Description: This application demonstrates how different AWS services can be leveraged to monitor state changes for AWS EC2-based HPC clusters. It leverages AWS Lambda to perform filtering and message handling in conjunction with CloudWatch Cross-Account Observability and Amazon EventBridge to build a lightweight serverless monitoring architecture. This reference architecture is meant to serve as foundation and framework for further customized processing, sorting, presentation and notifications.
Use case 1: A customer organization has many separate divisions using separate AWS accounts deploying elastic EC2-based HPC clusters. A central IT admin group wants to monitor these resources in real time from a single centralized source to better manage workflows and to be aware of current resource utilization.
Use case 2: A third party partner is managing HPC deployments in customers account, but would like to be to help customers meter usage, create budgets, send notifications, and overall visibility into their HPC utilization.
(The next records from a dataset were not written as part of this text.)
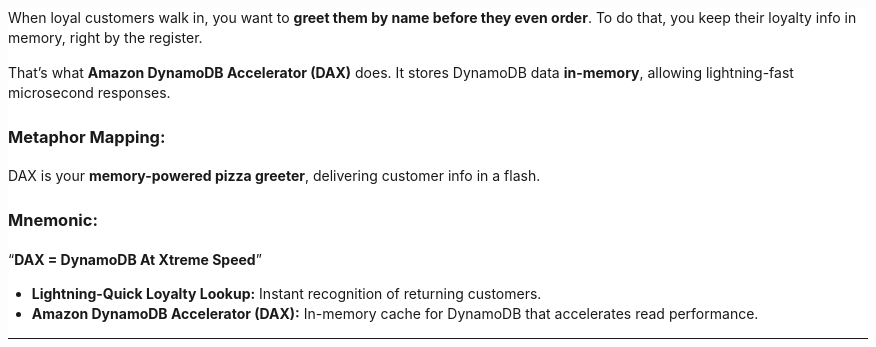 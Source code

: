When loyal customers walk in, you want to **greet them by name before they even order**. To do that, you keep their loyalty info in memory, right by the register.

That’s what **Amazon DynamoDB Accelerator (DAX)** does. It stores DynamoDB data **in-memory**, allowing lightning-fast microsecond responses.

### **Metaphor Mapping:**

DAX is your **memory-powered pizza greeter**, delivering customer info in a flash.

### **Mnemonic:**

“**DAX = DynamoDB At Xtreme Speed**”

- **Lightning-Quick Loyalty Lookup:** Instant recognition of returning customers.
- **Amazon DynamoDB Accelerator (DAX):** In-memory cache for DynamoDB that accelerates read performance.

---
The customers also don’t want to share all logs and activities within an account with the partner, only the relevant HPC resources.
Prerequisites:
- Two or more AWS accounts (can be owned by different organizations).
- One will be designated the “Centralized Monitoring” account
- As the name implies, all HPC cluster statuses will be sent to this one account
- One or more “HPC Cluster” accounts (in this example we will work with one HPC Cluster account, but simply redeploy the hpc-cluster-account stack and enable the connection to the additional accounts from the Centralized Monitoring account)
- One will be designated the “Centralized Monitoring” account
- Compute environment with access to the corresponding AWS credentials for each account.
- It is possible to complete this with environment variables or other ways of storing AWS credentials and region preferences, but it is highly recommended that named profiles are used for deployment that the appropriate stacks are deployed to the intended account and region.
- In these instructions, it will be assumed that a ‘hpc-cluster’ profile exists for the appropriate HPC Cluster account and region, and a ‘monitor’ profile exists for the appropriate Centralized Monitoring account and region.
- It is possible to complete this with environment variables or other ways of storing AWS credentials and region preferences, but it is highly recommended that named profiles are used for deployment that the appropriate stacks are deployed to the intended account and region.
- Compute environment with AWS Cloud Development Kit (AWS CDK) CLI installed.
- Also, each AWS account and compute region where either the reporting or monitoring will need the AWS CDK bootstrapped before the stacks can be deployed there. *For organizations with many accounts, this bootstrapping can also be performed using StackSets.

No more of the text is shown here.